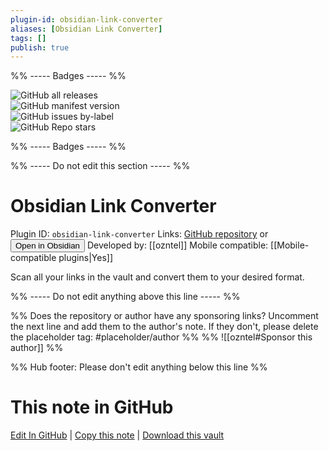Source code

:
 ```yaml
---
plugin-id: obsidian-link-converter
aliases: [Obsidian Link Converter]
tags: []
publish: true
---
```


%% ----- Badges ----- %%

![GitHub all releases](https://img.shields.io/github/downloads/ozntel/obsidian-link-converter/total?color=573E7A&logo=github&style=for-the-badge)  
![GitHub manifest version](https://img.shields.io/github/manifest-json/v/ozntel/obsidian-link-converter?color=573E7A&logo=github&style=for-the-badge)  
![GitHub issues by-label](https://img.shields.io/github/issues/ozntel/obsidian-link-converter/help%20wanted?color=573E7A&logo=github&style=for-the-badge)  
![GitHub Repo stars](https://img.shields.io/github/stars/ozntel/obsidian-link-converter?color=573E7A&logo=github&style=for-the-badge)

%% ----- Badges ----- %%

%% ----- Do not edit this section ----- %%

# Obsidian Link Converter

Plugin ID: `obsidian-link-converter`
Links: [GitHub repository](https://github.com/ozntel/obsidian-link-converter) or [<button id=HH>Open in Obsidian</button>](obsidian://show-plugin?id=obsidian-link-converter)
Developed by: [[ozntel]]
Mobile compatible: [[Mobile-compatible plugins|Yes]]

Scan all your links in the vault and convert them to your desired format.

%% ----- Do not edit anything above this line ----- %%

%% Does the repository or author have any sponsoring links? Uncomment the next line and add them to the author's note. If they don't, please delete the placeholder tag: #placeholder/author %%
%% ![[ozntel#Sponsor this author]] %%

%% Hub footer: Please don't edit anything below this line %%

# This note in GitHub

<span class="git-footer">[Edit In GitHub](https://github.dev/obsidian-community/obsidian-hub/blob/main/02%20-%20Community%20Expansions/02.05%20All%20Community%20Expansions/Plugins/obsidian-link-converter.md "git-hub-edit-note") | [Copy this note](https://raw.githubusercontent.com/obsidian-community/obsidian-hub/main/02%20-%20Community%20Expansions/02.05%20All%20Community%20Expansions/Plugins/obsidian-link-converter.md "git-hub-copy-note") | [Download this vault](https://github.com/obsidian-community/obsidian-hub/archive/refs/heads/main.zip "git-hub-download-vault") </span>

> [Task item] Pull each line holding "logo" out of the listing.

> [Answer for the task]
![GitHub all releases](https://img.shields.io/github/downloads/ozntel/obsidian-link-converter/total?color=573E7A&logo=github&style=for-the-badge)  
![GitHub manifest version](https://img.shields.io/github/manifest-json/v/ozntel/obsidian-link-converter?color=573E7A&logo=github&style=for-the-badge)  
![GitHub issues by-label](https://img.shields.io/github/issues/ozntel/obsidian-link-converter/help%20wanted?color=573E7A&logo=github&style=for-the-badge)  
![GitHub Repo stars](https://img.shields.io/github/stars/ozntel/obsidian-link-converter?color=573E7A&logo=github&style=for-the-badge)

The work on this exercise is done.